### Your goal:
Reproduce the records below in their entirety, character for character.

(Saved data entries)
☆ ☆ ☆
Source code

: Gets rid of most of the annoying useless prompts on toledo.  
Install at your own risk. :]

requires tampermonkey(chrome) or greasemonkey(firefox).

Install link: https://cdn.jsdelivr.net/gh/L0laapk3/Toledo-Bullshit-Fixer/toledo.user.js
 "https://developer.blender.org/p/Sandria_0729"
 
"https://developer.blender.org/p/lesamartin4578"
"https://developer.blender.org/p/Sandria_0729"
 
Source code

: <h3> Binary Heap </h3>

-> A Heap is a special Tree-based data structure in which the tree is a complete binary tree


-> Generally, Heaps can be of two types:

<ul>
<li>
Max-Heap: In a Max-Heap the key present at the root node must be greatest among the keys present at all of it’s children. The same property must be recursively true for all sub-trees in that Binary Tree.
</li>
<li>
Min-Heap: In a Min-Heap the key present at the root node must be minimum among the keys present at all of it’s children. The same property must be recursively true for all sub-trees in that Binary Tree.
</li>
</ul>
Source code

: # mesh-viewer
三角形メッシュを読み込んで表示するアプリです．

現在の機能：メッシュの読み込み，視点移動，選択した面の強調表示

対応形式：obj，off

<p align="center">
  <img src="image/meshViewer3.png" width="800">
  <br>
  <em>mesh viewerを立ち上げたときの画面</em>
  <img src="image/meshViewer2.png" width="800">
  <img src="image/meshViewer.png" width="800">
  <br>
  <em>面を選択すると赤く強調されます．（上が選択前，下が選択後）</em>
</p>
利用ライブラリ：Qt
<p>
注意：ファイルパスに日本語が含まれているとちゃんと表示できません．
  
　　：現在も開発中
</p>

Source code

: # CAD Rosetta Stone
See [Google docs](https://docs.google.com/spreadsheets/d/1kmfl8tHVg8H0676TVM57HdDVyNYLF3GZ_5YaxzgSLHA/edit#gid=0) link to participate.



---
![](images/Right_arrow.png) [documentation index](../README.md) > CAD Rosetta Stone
☆ ☆ ☆
### Answer below:
Source code

: Gets rid of most of the annoying useless prompts on toledo.  
Install at your own risk. :]

requires tampermonkey(chrome) or greasemonkey(firefox).

Install link: https://cdn.jsdelivr.net/gh/L0laapk3/Toledo-Bullshit-Fixer/toledo.user.js
 "https://developer.blender.org/p/Sandria_0729"
 
"https://developer.blender.org/p/lesamartin4578"
"https://developer.blender.org/p/Sandria_0729"
 
Source code

: <h3> Binary Heap </h3>

-> A Heap is a special Tree-based data structure in which the tree is a complete binary tree


-> Generally, Heaps can be of two types:

<ul>
<li>
Max-Heap: In a Max-Heap the key present at the root node must be greatest among the keys present at all of it’s children. The same property must be recursively true for all sub-trees in that Binary Tree.
</li>
<li>
Min-Heap: In a Min-Heap the key present at the root node must be minimum among the keys present at all of it’s children. The same property must be recursively true for all sub-trees in that Binary Tree.
</li>
</ul>
Source code

: # mesh-viewer
三角形メッシュを読み込んで表示するアプリです．

現在の機能：メッシュの読み込み，視点移動，選択した面の強調表示

対応形式：obj，off

<p align="center">
  <img src="image/meshViewer3.png" width="800">
  <br>
  <em>mesh viewerを立ち上げたときの画面</em>
  <img src="image/meshViewer2.png" width="800">
  <img src="image/meshViewer.png" width="800">
  <br>
  <em>面を選択すると赤く強調されます．（上が選択前，下が選択後）</em>
</p>
利用ライブラリ：Qt
<p>
注意：ファイルパスに日本語が含まれているとちゃんと表示できません．
  
　　：現在も開発中
</p>

Source code

: # CAD Rosetta Stone
See [Google docs](https://docs.google.com/spreadsheets/d/1kmfl8tHVg8H0676TVM57HdDVyNYLF3GZ_5YaxzgSLHA/edit#gid=0) link to participate.



---
![](images/Right_arrow.png) [documentation index](../README.md) > CAD Rosetta Stone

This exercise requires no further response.